Ao chegar à Rótula da
Feirinha, vi que a coisa estava séria mesmo. Já havia sido informado pela
internet de que houve vários saques a lojas na referida região, e pude
constatar que houve muitos outros durante esse meio tempo. A loja da Claro foi
arrombada e, naturalmente, muitos celulares foram furtados. A porta da Wave
Beach também foi arrombada, mas parece que os ladrões não conseguiram levar
muita coisa. Já a Pipeline sofreu o maior prejuízo. A porta foi arrombada, a
vitrine foi quebrada, e os ladrões levaram TUDO. Tudo mesmo. Não sobrou nem um
bonezinho para contar história. Os manequins estavam todos jogados no meio da
rua. O preju foi grande.
Os pontos de ônibus estavam
todos lotados. Às seis horas da manhã, não passava nem topic. Entretanto, o
povo não desistiu de sair. E nem poderia, visto que muitas daquelas pessoas
dependem do emprego que têm e algumas só ganham se trabalharem. Se não
trabalharem, não ganharão nada.
Fui à casa da minha mãe,
deixei a minha tia lá e voltei para casa. A minha esposa estava dormindo. Tirei
a roupa, tomei um banho e deitei na cama para tentar relaxar. Não consegui. O
que eu vi nas ruas foi impactante demais. A imagem daqueles dois corpos jogados
na Via Regional como se fossem cães mortos por atropelamento ainda não saiu da
minha mente.
Ao acordar, a esposa atendeu
uma ligação de uma pessoa que disse que o pai do dono de um mercadinho próximo
ao local em que ela morava foi espancado por um bando de ladrões. Tudo porque o
senhor tentou impedir que os bandidos saqueassem o estabelecimento de
propriedade do filho dele. Por causa disso, levou vários socos e chutes, e, de
acordo com as informações que chegaram a mim, um dos agressores ainda teve a
pachorra de dizer: “eu só não vou te matar porque você é velho”.

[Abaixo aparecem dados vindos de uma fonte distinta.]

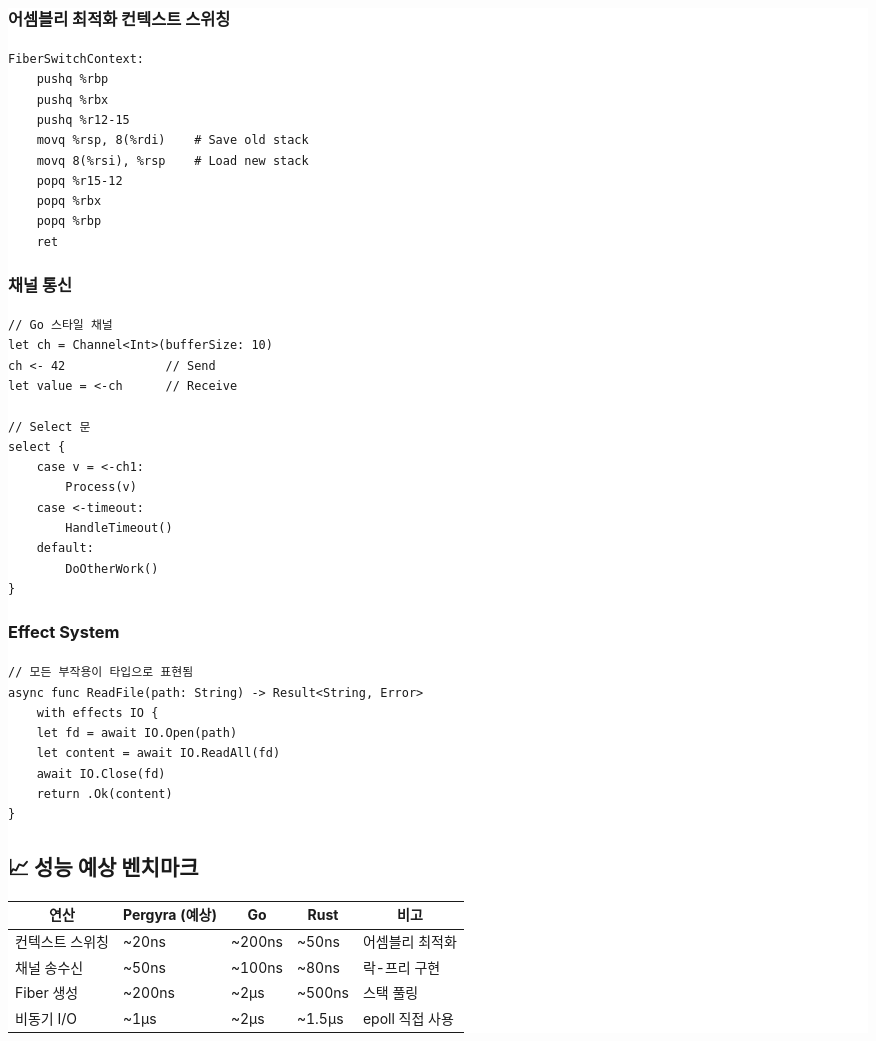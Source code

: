 ### 어셈블리 최적화 컨텍스트 스위칭
```assembly
FiberSwitchContext:
    pushq %rbp
    pushq %rbx
    pushq %r12-15
    movq %rsp, 8(%rdi)    # Save old stack
    movq 8(%rsi), %rsp    # Load new stack
    popq %r15-12
    popq %rbx
    popq %rbp
    ret
```

### 채널 통신
```pergyra
// Go 스타일 채널
let ch = Channel<Int>(bufferSize: 10)
ch <- 42              // Send
let value = <-ch      // Receive

// Select 문
select {
    case v = <-ch1:
        Process(v)
    case <-timeout:
        HandleTimeout()
    default:
        DoOtherWork()
}
```

### Effect System
```pergyra
// 모든 부작용이 타입으로 표현됨
async func ReadFile(path: String) -> Result<String, Error>
    with effects IO {
    let fd = await IO.Open(path)
    let content = await IO.ReadAll(fd)
    await IO.Close(fd)
    return .Ok(content)
}
```

## 📈 성능 예상 벤치마크

| 연산 | Pergyra (예상) | Go | Rust | 비고 |
|------|----------------|-----|------|------|
| 컨텍스트 스위칭 | ~20ns | ~200ns | ~50ns | 어셈블리 최적화 |
| 채널 송수신 | ~50ns | ~100ns | ~80ns | 락-프리 구현 |
| Fiber 생성 | ~200ns | ~2μs | ~500ns | 스택 풀링 |
| 비동기 I/O | ~1μs | ~2μs | ~1.5μs | epoll 직접 사용 |

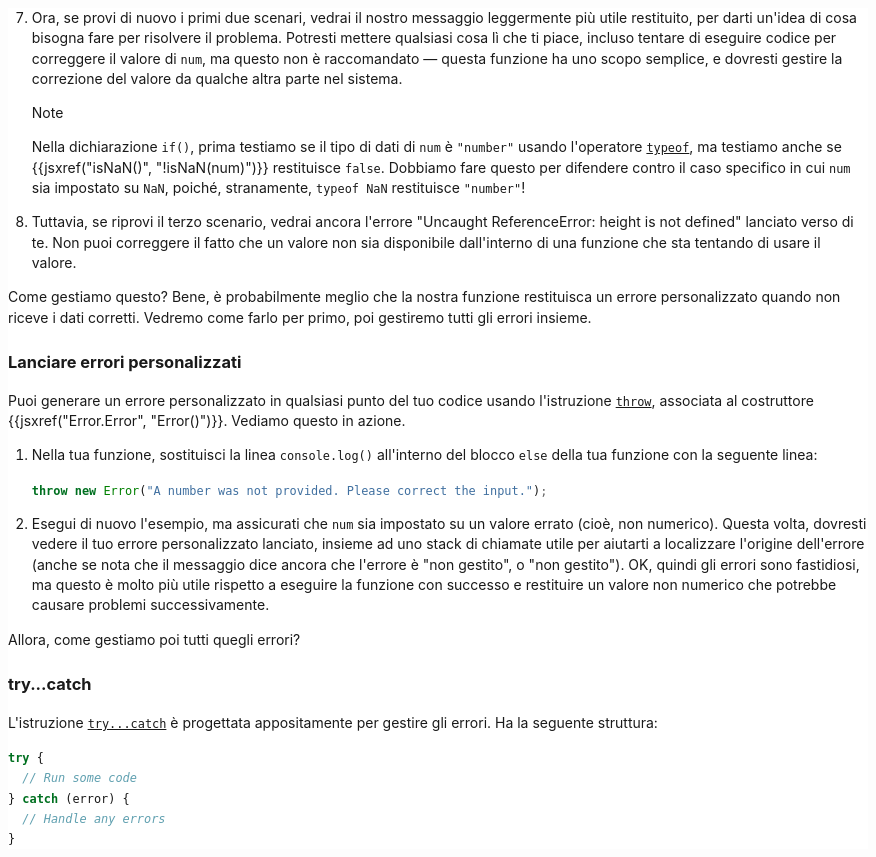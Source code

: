 7. Ora, se provi di nuovo i primi due scenari, vedrai il nostro messaggio leggermente più utile restituito, per darti un'idea di cosa bisogna fare per risolvere il problema. Potresti mettere qualsiasi cosa lì che ti piace, incluso tentare di eseguire codice per correggere il valore di `num`, ma questo non è raccomandato — questa funzione ha uno scopo semplice, e dovresti gestire la correzione del valore da qualche altra parte nel sistema.

   > [!NOTE]
   > Nella dichiarazione `if()`, prima testiamo se il tipo di dati di `num` è `"number"` usando l'operatore [`typeof`](/it/docs/Web/JavaScript/Reference/Operators/typeof), ma testiamo anche se {{jsxref("isNaN()", "!isNaN(num)")}} restituisce `false`. Dobbiamo fare questo per difendere contro il caso specifico in cui `num` sia impostato su `NaN`, poiché, stranamente, `typeof NaN` restituisce `"number"`!

8. Tuttavia, se riprovi il terzo scenario, vedrai ancora l'errore "Uncaught ReferenceError: height is not defined" lanciato verso di te. Non puoi correggere il fatto che un valore non sia disponibile dall'interno di una funzione che sta tentando di usare il valore.

Come gestiamo questo? Bene, è probabilmente meglio che la nostra funzione restituisca un errore personalizzato quando non riceve i dati corretti. Vedremo come farlo per primo, poi gestiremo tutti gli errori insieme.

### Lanciare errori personalizzati

Puoi generare un errore personalizzato in qualsiasi punto del tuo codice usando l'istruzione [`throw`](/it/docs/Web/JavaScript/Reference/Statements/throw), associata al costruttore {{jsxref("Error.Error", "Error()")}}. Vediamo questo in azione.

1. Nella tua funzione, sostituisci la linea `console.log()` all'interno del blocco `else` della tua funzione con la seguente linea:

   ```js
   throw new Error("A number was not provided. Please correct the input.");
   ```

2. Esegui di nuovo l'esempio, ma assicurati che `num` sia impostato su un valore errato (cioè, non numerico). Questa volta, dovresti vedere il tuo errore personalizzato lanciato, insieme ad uno stack di chiamate utile per aiutarti a localizzare l'origine dell'errore (anche se nota che il messaggio dice ancora che l'errore è "non gestito", o "non gestito"). OK, quindi gli errori sono fastidiosi, ma questo è molto più utile rispetto a eseguire la funzione con successo e restituire un valore non numerico che potrebbe causare problemi successivamente.

Allora, come gestiamo poi tutti quegli errori?

### try...catch

L'istruzione [`try...catch`](/it/docs/Web/JavaScript/Reference/Statements/try...catch) è progettata appositamente per gestire gli errori. Ha la seguente struttura:

```js
try {
  // Run some code
} catch (error) {
  // Handle any errors
}
```
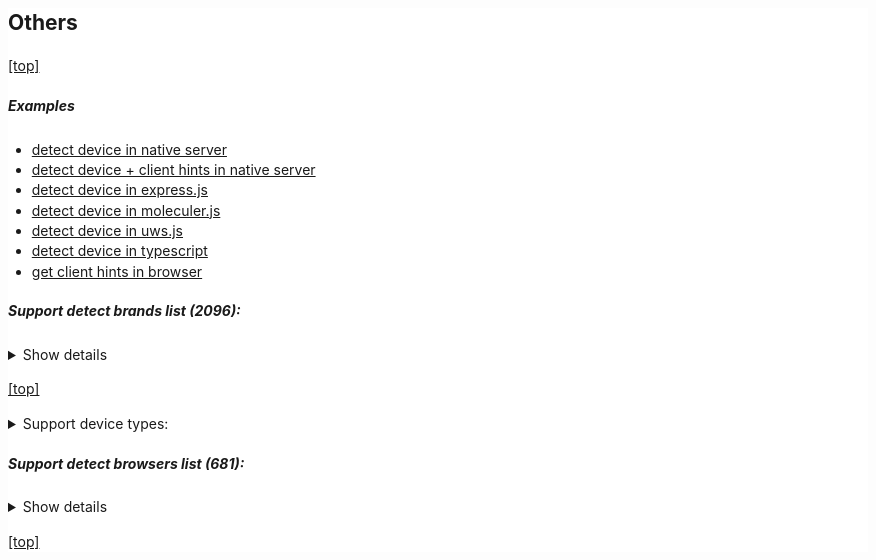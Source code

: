 Others <a name="others"></a>
-
[[top]](#top)

##### Examples
* [detect device in native server](docs/NATIVE_SERVER.MD)
* [detect device + client hints in native server](docs/CLIENT_HINT_NATIVE_SERVER.MD)
* [detect device in express.js](docs/EXPRESS_SERVER.MD)
* [detect device in moleculer.js](docs/MICROSERVICE.MD)
* [detect device in uws.js](docs/UWS_SERVER.MD)
* [detect device in typescript](docs/TYPE_SCRIPT.MD)
* [get client hints in browser](docs/CLIENT_HINTS_BROWSER.MD)

<a name="brands-list"></a>

##### Support detect brands list (2096):

<details><summary>Show details</summary></details>

[[top]](#top)

<a name="device-types"></a>
<details><summary>Support device types:</summary></details>


##### Support detect browsers list (681):

<details><summary>Show details</summary></details>

[[top]](#top)
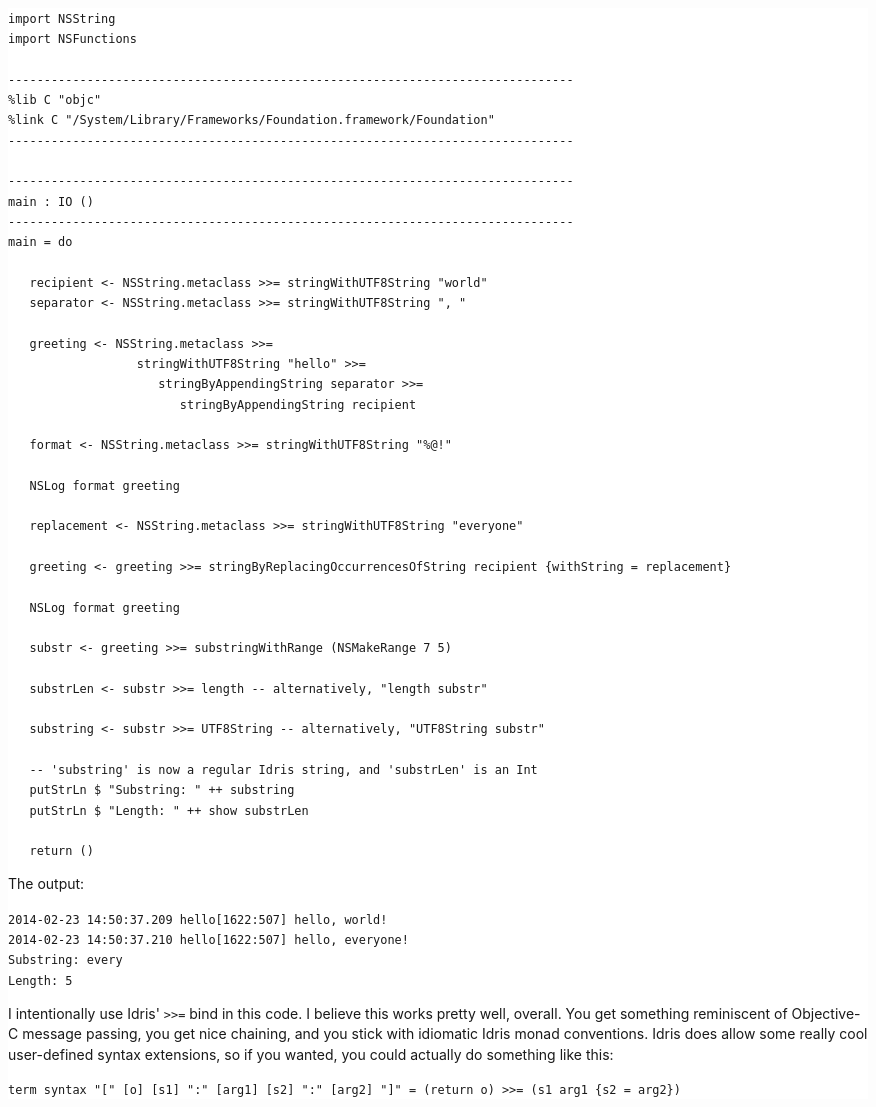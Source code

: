     import NSString
    import NSFunctions

    -------------------------------------------------------------------------------
    %lib C "objc" 
    %link C "/System/Library/Frameworks/Foundation.framework/Foundation" 
    -------------------------------------------------------------------------------

    -------------------------------------------------------------------------------
    main : IO () 
    -------------------------------------------------------------------------------
    main = do

       recipient <- NSString.metaclass >>= stringWithUTF8String "world" 
       separator <- NSString.metaclass >>= stringWithUTF8String ", " 
   
       greeting <- NSString.metaclass >>= 
                      stringWithUTF8String "hello" >>=
                         stringByAppendingString separator >>=
                            stringByAppendingString recipient
   
       format <- NSString.metaclass >>= stringWithUTF8String "%@!"
   
       NSLog format greeting
   
       replacement <- NSString.metaclass >>= stringWithUTF8String "everyone" 
   
       greeting <- greeting >>= stringByReplacingOccurrencesOfString recipient {withString = replacement}

       NSLog format greeting

       substr <- greeting >>= substringWithRange (NSMakeRange 7 5)

       substrLen <- substr >>= length -- alternatively, "length substr"

       substring <- substr >>= UTF8String -- alternatively, "UTF8String substr"

       -- 'substring' is now a regular Idris string, and 'substrLen' is an Int
       putStrLn $ "Substring: " ++ substring
       putStrLn $ "Length: " ++ show substrLen   
   
       return ()


The output:

    2014-02-23 14:50:37.209 hello[1622:507] hello, world!
    2014-02-23 14:50:37.210 hello[1622:507] hello, everyone!
    Substring: every
    Length: 5


I intentionally use Idris' `>>=` bind in this code. I believe this works pretty well, overall.
You get something reminiscent of Objective-C message passing, you get nice chaining,
and you stick with idiomatic Idris monad conventions. Idris does allow some really cool 
user-defined syntax extensions, so if you wanted, you could actually do something like this:


    term syntax "[" [o] [s1] ":" [arg1] [s2] ":" [arg2] "]" = (return o) >>= (s1 arg1 {s2 = arg2})
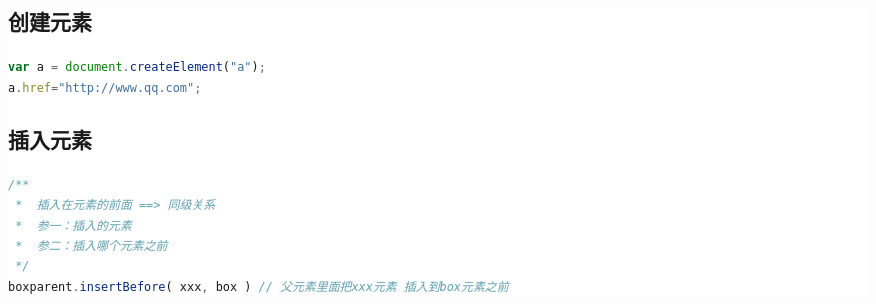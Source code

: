 
## 创建元素  
```js
var a = document.createElement("a");
a.href="http://www.qq.com";
```


## 插入元素  
```js
/**
 *  插入在元素的前面 ==> 同级关系
 *  参一：插入的元素
 *  参二：插入哪个元素之前
 */
boxparent.insertBefore( xxx, box ) // 父元素里面把xxx元素 插入到box元素之前
```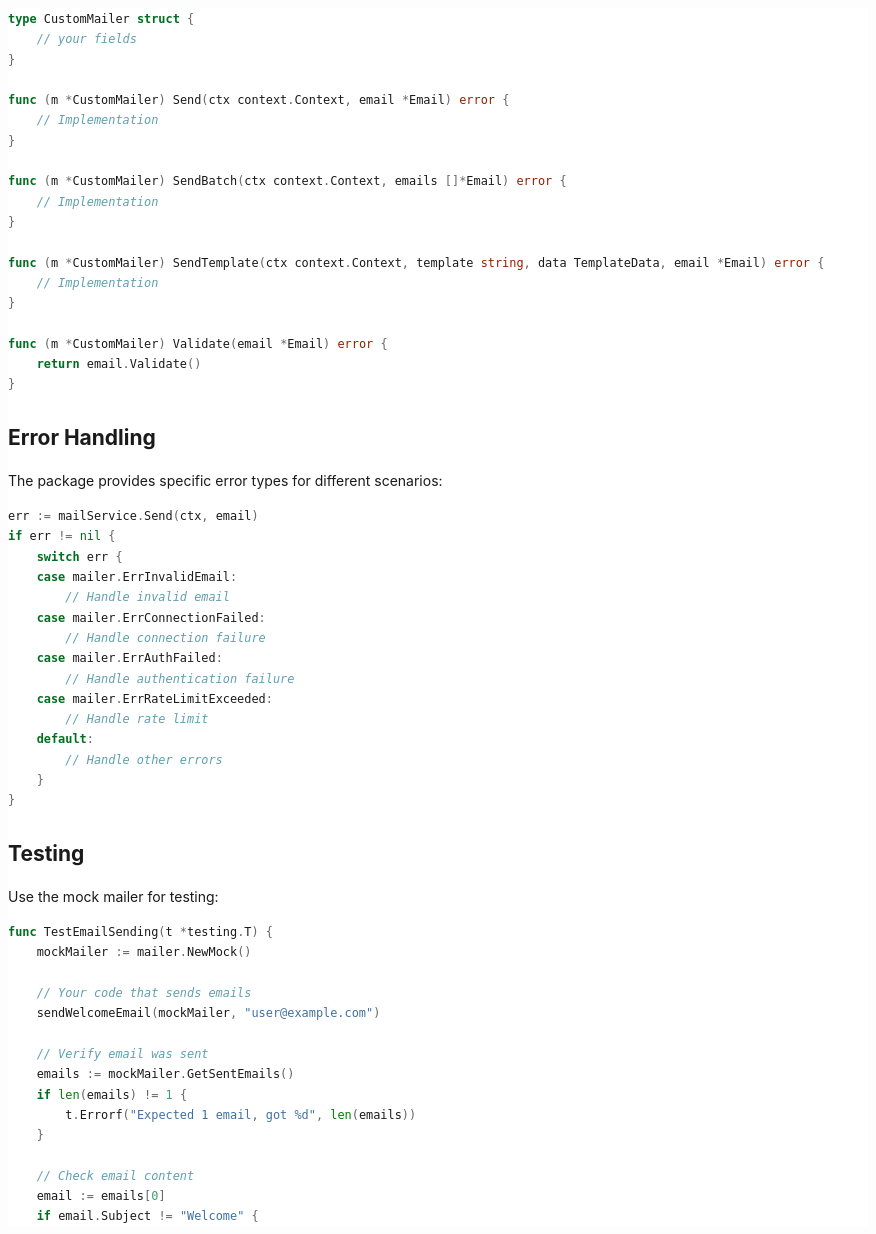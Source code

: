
 ```go
type CustomMailer struct {
    // your fields
}

func (m *CustomMailer) Send(ctx context.Context, email *Email) error {
    // Implementation
}

func (m *CustomMailer) SendBatch(ctx context.Context, emails []*Email) error {
    // Implementation
}

func (m *CustomMailer) SendTemplate(ctx context.Context, template string, data TemplateData, email *Email) error {
    // Implementation
}

func (m *CustomMailer) Validate(email *Email) error {
    return email.Validate()
}
```

## Error Handling

The package provides specific error types for different scenarios:

```go
err := mailService.Send(ctx, email)
if err != nil {
    switch err {
    case mailer.ErrInvalidEmail:
        // Handle invalid email
    case mailer.ErrConnectionFailed:
        // Handle connection failure
    case mailer.ErrAuthFailed:
        // Handle authentication failure
    case mailer.ErrRateLimitExceeded:
        // Handle rate limit
    default:
        // Handle other errors
    }
}
```

## Testing

Use the mock mailer for testing:

```go
func TestEmailSending(t *testing.T) {
    mockMailer := mailer.NewMock()
    
    // Your code that sends emails
    sendWelcomeEmail(mockMailer, "user@example.com")
    
    // Verify email was sent
    emails := mockMailer.GetSentEmails()
    if len(emails) != 1 {
        t.Errorf("Expected 1 email, got %d", len(emails))
    }
    
    // Check email content
    email := emails[0]
    if email.Subject != "Welcome" {
```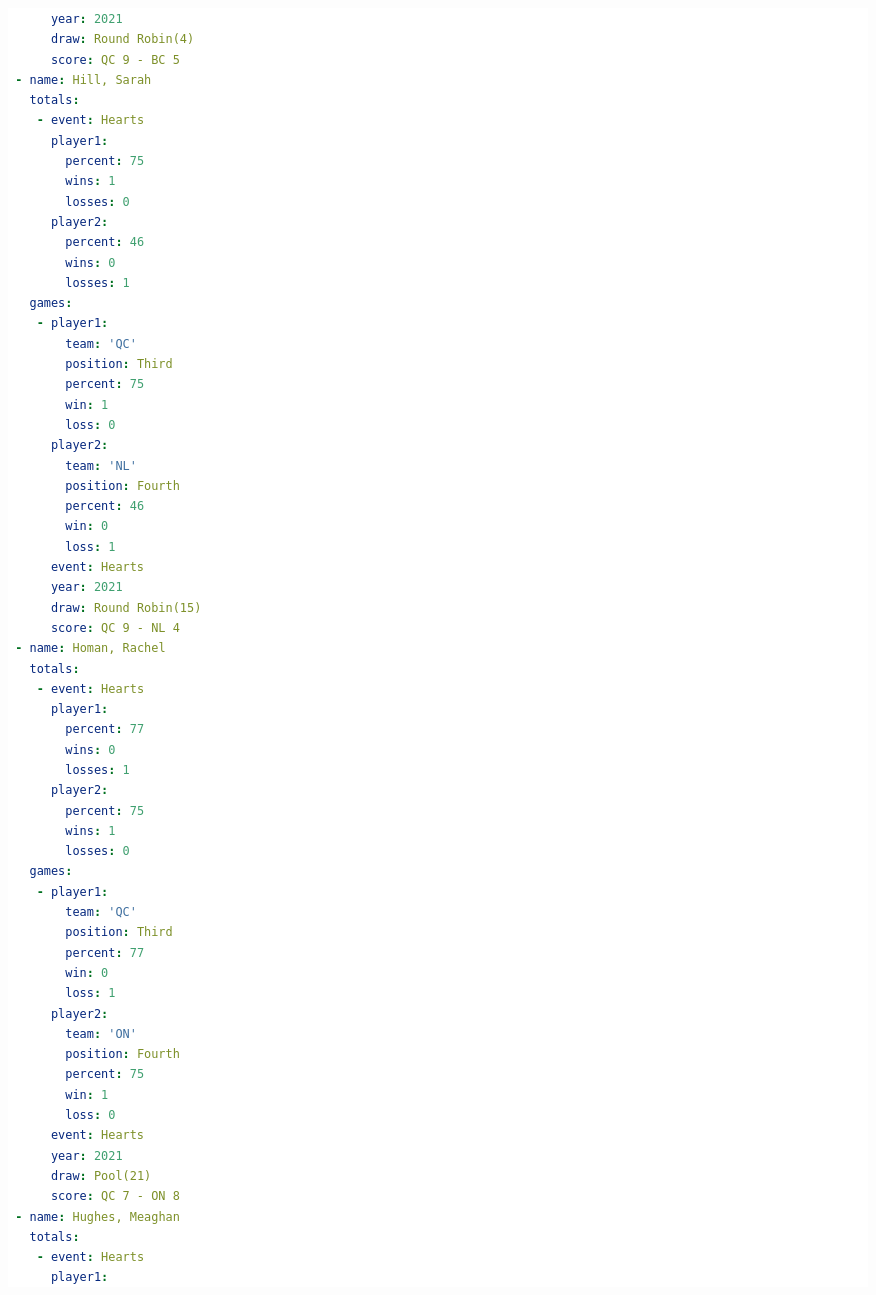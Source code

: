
 ```yaml
      year: 2021
      draw: Round Robin(4)
      score: QC 9 - BC 5
 - name: Hill, Sarah
   totals:
    - event: Hearts
      player1:
        percent: 75
        wins: 1
        losses: 0
      player2:
        percent: 46
        wins: 0
        losses: 1
   games:
    - player1:
        team: 'QC'
        position: Third
        percent: 75
        win: 1
        loss: 0
      player2:
        team: 'NL'
        position: Fourth
        percent: 46
        win: 0
        loss: 1
      event: Hearts
      year: 2021
      draw: Round Robin(15)
      score: QC 9 - NL 4
 - name: Homan, Rachel
   totals:
    - event: Hearts
      player1:
        percent: 77
        wins: 0
        losses: 1
      player2:
        percent: 75
        wins: 1
        losses: 0
   games:
    - player1:
        team: 'QC'
        position: Third
        percent: 77
        win: 0
        loss: 1
      player2:
        team: 'ON'
        position: Fourth
        percent: 75
        win: 1
        loss: 0
      event: Hearts
      year: 2021
      draw: Pool(21)
      score: QC 7 - ON 8
 - name: Hughes, Meaghan
   totals:
    - event: Hearts
      player1:
```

Não faço ideia do estado de
saúde dele. Espero que ele consiga se recuperar bem e sem sequelas.
Saldo da greve: 23 assassinatos
em Salvador e Região Metropolitana. Em apenas 48 horas. Parece pouco tendo em
vista o quanto o extermínio da população negra está naturalizado nas nossas
vidas, mas eu presto a minha solidariedade a essas pessoas.
E não me venham com o
argumento cretino de que “eram todos vagabundos”. Se TODAS essas pessoas
cometeram algum ilícito, que fossem identificadas, detidas e apresentadas à
autoridade competente para responder criminalmente pelo que fizeram. Afinal de
contas, não há pena de morte no Brasil. Ao menos oficialmente.